#1
so i just bought a cheap cassette deck because i thought it would be fun to experiment with low-fi sounds. i recorded a bit of a song on my computer through my mixer and m-audio fast track, then rerecorded the song to tape and back to my computer.

i was planning on attempting to layer the tape track with the original track. i got the first transient of the original and the tape in time with each other, but as i'm playing through the whole thing, the tape slowly gets more and more out of time. to the point where it's more than a beat off. i have absolutely no experience with tape/analog. was just wondering if someone could give me some pointers on what i'm doing wrong and how to fix it, if possible.
#2
Check the motors, they may have gotten caught or something. Also try new tape, since it is analog there are a whole bunch of things going on that can affect the sound.
#3
I think you already know the answer to this one.
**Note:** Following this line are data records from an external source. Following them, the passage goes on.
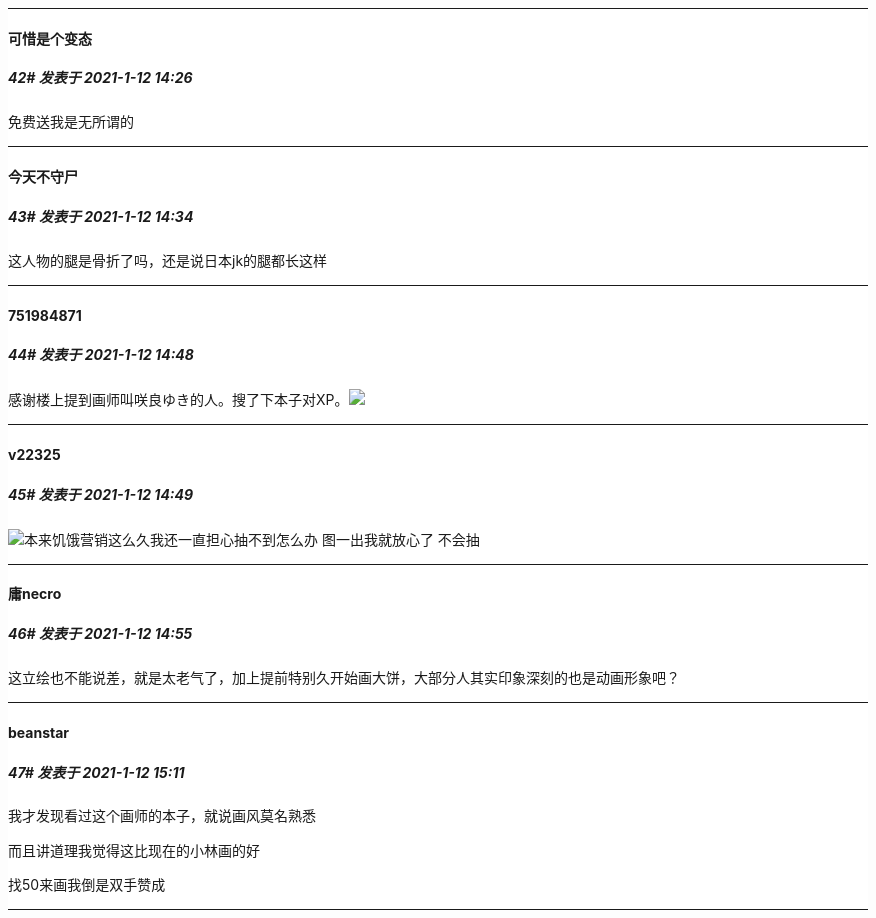 -----

####  可惜是个变态  
##### 42#       发表于 2021-1-12 14:26


免费送我是无所谓的


-----

####  今天不守尸  
##### 43#       发表于 2021-1-12 14:34


这人物的腿是骨折了吗，还是说日本jk的腿都长这样


-----

####  751984871  
##### 44#       发表于 2021-1-12 14:48


感谢楼上提到画师叫咲良ゆき的人。搜了下本子对XP。<img src="https://static.saraba1st.com/image/smiley/face2017/134.png" referrerpolicy="no-referrer">


-----

####  v22325  
##### 45#       发表于 2021-1-12 14:49


<img src="https://static.saraba1st.com/image/smiley/face2017/065.png" referrerpolicy="no-referrer">本来饥饿营销这么久我还一直担心抽不到怎么办 图一出我就放心了 不会抽


-----

####  庸necro  
##### 46#       发表于 2021-1-12 14:55


这立绘也不能说差，就是太老气了，加上提前特别久开始画大饼，大部分人其实印象深刻的也是动画形象吧？


-----

####  beanstar  
##### 47#       发表于 2021-1-12 15:11


我才发现看过这个画师的本子，就说画风莫名熟悉

而且讲道理我觉得这比现在的小林画的好

找50来画我倒是双手赞成


-----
You say that you bought a cheap cassette deck. The problem with cheap tape decks, is the voltage regulation isn't always up to snuff. If the voltage varies even the slightest, you end up with a motor that doesn't maintain an accurate speed. Unless you decide to spend more, you can really forget about trying to synch this cheap unit to your other audio source - it ain't gonna happen.
#4
If you want to experiment with that sort of thing, maybe get an old cassette four-track?

*shudders*

It won't take you long to wonder "what the hell was I thinking?" Back in the day, when it was our only way to make multitrack recordings, we thought it was pretty awesome. After being spoiled with the offerings of newer technology, I think I'd rather give up recording altogether than to go back to that, personally.

CT
Could I get some more talent in the monitors, please?
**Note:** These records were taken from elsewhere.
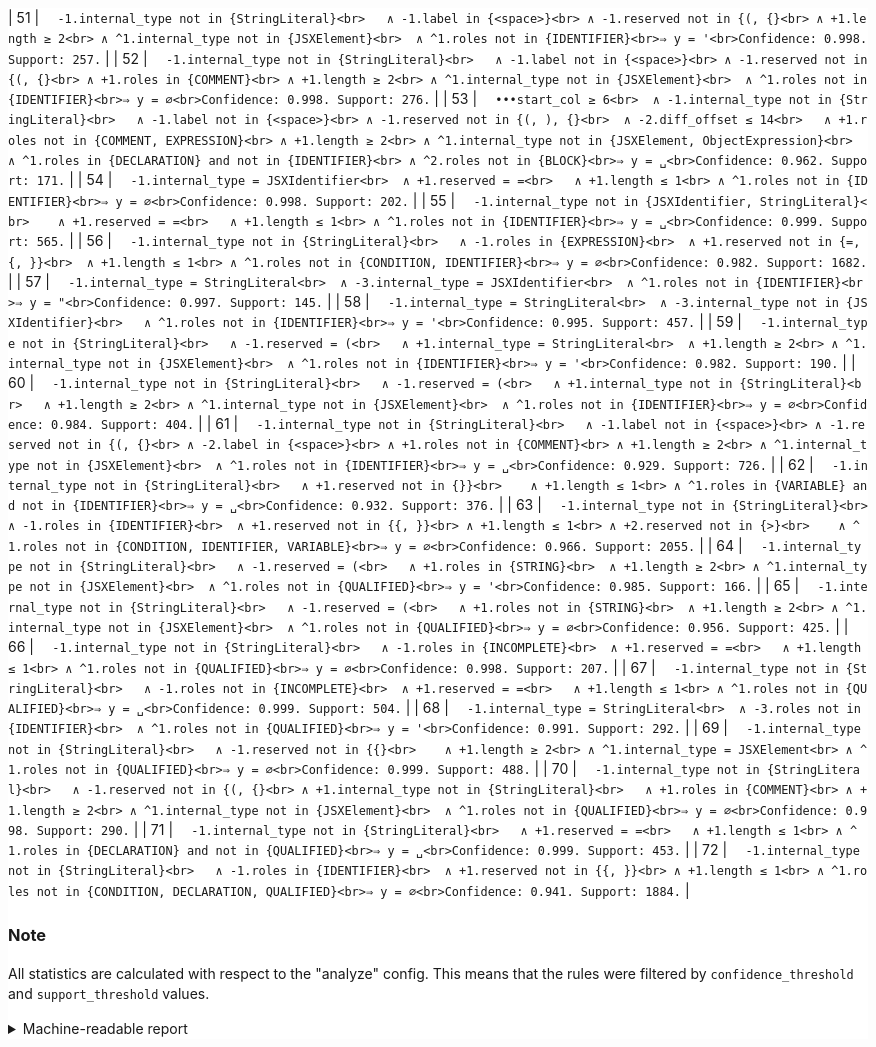 | 51 | `  -1.internal_type not in {StringLiteral}<br>	∧ -1.label in {<space>}<br>	∧ -1.reserved not in {(, {}<br>	∧ +1.length ≥ 2<br>	∧ ^1.internal_type not in {JSXElement}<br>	∧ ^1.roles not in {IDENTIFIER}<br>⇒ y = '<br>Confidence: 0.998. Support: 257.` |
| 52 | `  -1.internal_type not in {StringLiteral}<br>	∧ -1.label not in {<space>}<br>	∧ -1.reserved not in {(, {}<br>	∧ +1.roles in {COMMENT}<br>	∧ +1.length ≥ 2<br>	∧ ^1.internal_type not in {JSXElement}<br>	∧ ^1.roles not in {IDENTIFIER}<br>⇒ y = ∅<br>Confidence: 0.998. Support: 276.` |
| 53 | `  •••start_col ≥ 6<br>	∧ -1.internal_type not in {StringLiteral}<br>	∧ -1.label not in {<space>}<br>	∧ -1.reserved not in {(, ), {}<br>	∧ -2.diff_offset ≤ 14<br>	∧ +1.roles not in {COMMENT, EXPRESSION}<br>	∧ +1.length ≥ 2<br>	∧ ^1.internal_type not in {JSXElement, ObjectExpression}<br>	∧ ^1.roles in {DECLARATION} and not in {IDENTIFIER}<br>	∧ ^2.roles not in {BLOCK}<br>⇒ y = ␣<br>Confidence: 0.962. Support: 171.` |
| 54 | `  -1.internal_type = JSXIdentifier<br>	∧ +1.reserved = =<br>	∧ +1.length ≤ 1<br>	∧ ^1.roles not in {IDENTIFIER}<br>⇒ y = ∅<br>Confidence: 0.998. Support: 202.` |
| 55 | `  -1.internal_type not in {JSXIdentifier, StringLiteral}<br>	∧ +1.reserved = =<br>	∧ +1.length ≤ 1<br>	∧ ^1.roles not in {IDENTIFIER}<br>⇒ y = ␣<br>Confidence: 0.999. Support: 565.` |
| 56 | `  -1.internal_type not in {StringLiteral}<br>	∧ -1.roles in {EXPRESSION}<br>	∧ +1.reserved not in {=, {, }}<br>	∧ +1.length ≤ 1<br>	∧ ^1.roles not in {CONDITION, IDENTIFIER}<br>⇒ y = ∅<br>Confidence: 0.982. Support: 1682.` |
| 57 | `  -1.internal_type = StringLiteral<br>	∧ -3.internal_type = JSXIdentifier<br>	∧ ^1.roles not in {IDENTIFIER}<br>⇒ y = "<br>Confidence: 0.997. Support: 145.` |
| 58 | `  -1.internal_type = StringLiteral<br>	∧ -3.internal_type not in {JSXIdentifier}<br>	∧ ^1.roles not in {IDENTIFIER}<br>⇒ y = '<br>Confidence: 0.995. Support: 457.` |
| 59 | `  -1.internal_type not in {StringLiteral}<br>	∧ -1.reserved = (<br>	∧ +1.internal_type = StringLiteral<br>	∧ +1.length ≥ 2<br>	∧ ^1.internal_type not in {JSXElement}<br>	∧ ^1.roles not in {IDENTIFIER}<br>⇒ y = '<br>Confidence: 0.982. Support: 190.` |
| 60 | `  -1.internal_type not in {StringLiteral}<br>	∧ -1.reserved = (<br>	∧ +1.internal_type not in {StringLiteral}<br>	∧ +1.length ≥ 2<br>	∧ ^1.internal_type not in {JSXElement}<br>	∧ ^1.roles not in {IDENTIFIER}<br>⇒ y = ∅<br>Confidence: 0.984. Support: 404.` |
| 61 | `  -1.internal_type not in {StringLiteral}<br>	∧ -1.label not in {<space>}<br>	∧ -1.reserved not in {(, {}<br>	∧ -2.label in {<space>}<br>	∧ +1.roles not in {COMMENT}<br>	∧ +1.length ≥ 2<br>	∧ ^1.internal_type not in {JSXElement}<br>	∧ ^1.roles not in {IDENTIFIER}<br>⇒ y = ␣<br>Confidence: 0.929. Support: 726.` |
| 62 | `  -1.internal_type not in {StringLiteral}<br>	∧ +1.reserved not in {}}<br>	∧ +1.length ≤ 1<br>	∧ ^1.roles in {VARIABLE} and not in {IDENTIFIER}<br>⇒ y = ␣<br>Confidence: 0.932. Support: 376.` |
| 63 | `  -1.internal_type not in {StringLiteral}<br>	∧ -1.roles in {IDENTIFIER}<br>	∧ +1.reserved not in {{, }}<br>	∧ +1.length ≤ 1<br>	∧ +2.reserved not in {>}<br>	∧ ^1.roles not in {CONDITION, IDENTIFIER, VARIABLE}<br>⇒ y = ∅<br>Confidence: 0.966. Support: 2055.` |
| 64 | `  -1.internal_type not in {StringLiteral}<br>	∧ -1.reserved = (<br>	∧ +1.roles in {STRING}<br>	∧ +1.length ≥ 2<br>	∧ ^1.internal_type not in {JSXElement}<br>	∧ ^1.roles not in {QUALIFIED}<br>⇒ y = '<br>Confidence: 0.985. Support: 166.` |
| 65 | `  -1.internal_type not in {StringLiteral}<br>	∧ -1.reserved = (<br>	∧ +1.roles not in {STRING}<br>	∧ +1.length ≥ 2<br>	∧ ^1.internal_type not in {JSXElement}<br>	∧ ^1.roles not in {QUALIFIED}<br>⇒ y = ∅<br>Confidence: 0.956. Support: 425.` |
| 66 | `  -1.internal_type not in {StringLiteral}<br>	∧ -1.roles in {INCOMPLETE}<br>	∧ +1.reserved = =<br>	∧ +1.length ≤ 1<br>	∧ ^1.roles not in {QUALIFIED}<br>⇒ y = ∅<br>Confidence: 0.998. Support: 207.` |
| 67 | `  -1.internal_type not in {StringLiteral}<br>	∧ -1.roles not in {INCOMPLETE}<br>	∧ +1.reserved = =<br>	∧ +1.length ≤ 1<br>	∧ ^1.roles not in {QUALIFIED}<br>⇒ y = ␣<br>Confidence: 0.999. Support: 504.` |
| 68 | `  -1.internal_type = StringLiteral<br>	∧ -3.roles not in {IDENTIFIER}<br>	∧ ^1.roles not in {QUALIFIED}<br>⇒ y = '<br>Confidence: 0.991. Support: 292.` |
| 69 | `  -1.internal_type not in {StringLiteral}<br>	∧ -1.reserved not in {{}<br>	∧ +1.length ≥ 2<br>	∧ ^1.internal_type = JSXElement<br>	∧ ^1.roles not in {QUALIFIED}<br>⇒ y = ∅<br>Confidence: 0.999. Support: 488.` |
| 70 | `  -1.internal_type not in {StringLiteral}<br>	∧ -1.reserved not in {(, {}<br>	∧ +1.internal_type not in {StringLiteral}<br>	∧ +1.roles in {COMMENT}<br>	∧ +1.length ≥ 2<br>	∧ ^1.internal_type not in {JSXElement}<br>	∧ ^1.roles not in {QUALIFIED}<br>⇒ y = ∅<br>Confidence: 0.998. Support: 290.` |
| 71 | `  -1.internal_type not in {StringLiteral}<br>	∧ +1.reserved = =<br>	∧ +1.length ≤ 1<br>	∧ ^1.roles in {DECLARATION} and not in {QUALIFIED}<br>⇒ y = ␣<br>Confidence: 0.999. Support: 453.` |
| 72 | `  -1.internal_type not in {StringLiteral}<br>	∧ -1.roles in {IDENTIFIER}<br>	∧ +1.reserved not in {{, }}<br>	∧ +1.length ≤ 1<br>	∧ ^1.roles not in {CONDITION, DECLARATION, QUALIFIED}<br>⇒ y = ∅<br>Confidence: 0.941. Support: 1884.` |

### Note
All statistics are calculated with respect to the "analyze" config. This means that the rules were filtered by
`confidence_threshold` and `support_threshold` values.

<details><summary>Machine-readable report</summary></details>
I know it sounds crazy, but try to learn to inhale your voice. www.thebelcantotechnique.com

Chris is the king of relating music things to other objects in real life.
#5
Quote by maggot9779
Check the motors, they may have gotten caught or something. Also try new tape, since it is analog there are a whole bunch of things going on that can affect the sound.


checked them. nothing wrong, and i was using new tape.

Quote by KG6_Steven
I think you already know the answer to this one.

You say that you bought a cheap cassette deck. The problem with cheap tape decks, is the voltage regulation isn't always up to snuff. If the voltage varies even the slightest, you end up with a motor that doesn't maintain an accurate speed. Unless you decide to spend more, you can really forget about trying to synch this cheap unit to your other audio source - it ain't gonna happen.


aaah. okay, that makes sense. thanks.

Quote by axemanchris
If you want to experiment with that sort of thing, maybe get an old cassette four-track?

*shudders*

It won't take you long to wonder "what the hell was I thinking?" Back in the day, when it was our only way to make multitrack recordings, we thought it was pretty awesome. After being spoiled with the offerings of newer technology, I think I'd rather give up recording altogether than to go back to that, personally.

CT


i'm thinking about it now. just bought a cheap one because i'm in college so my money is pretty tight, thought it might work but you get what you pay for i guess.

and i don't know dude. tape has a different sound to it and i wanted to see if there was any way i could exploit it and make something interesting. plus i don't know anything about analog, just figured that if i'm going to learn how to record and produce i might as well know more about the different methods you can use. even if it's outdated.
#6
Quote by Dregen

and i don't know dude. tape has a different sound to it and i wanted to see if there was any way i could exploit it and make something interesting. plus i don't know anything about analog, just figured that if i'm going to learn how to record and produce i might as well know more about the different methods you can use. even if it's outdated.

If it works for your sound, go ahead. For what it's worth, one of my favorite bands recorded the drums from their newest album digitally first, then to analog tapes (probably on a decent quality deck, but still), and then ripped it back to digital. I thought they were a bit crazy to do that, but to each his own, I guess.
#7
When people talk about "recording to tape," they're not talking about cassette tape, they're talking about reel-to-reel 1/2" and 2" tape machines.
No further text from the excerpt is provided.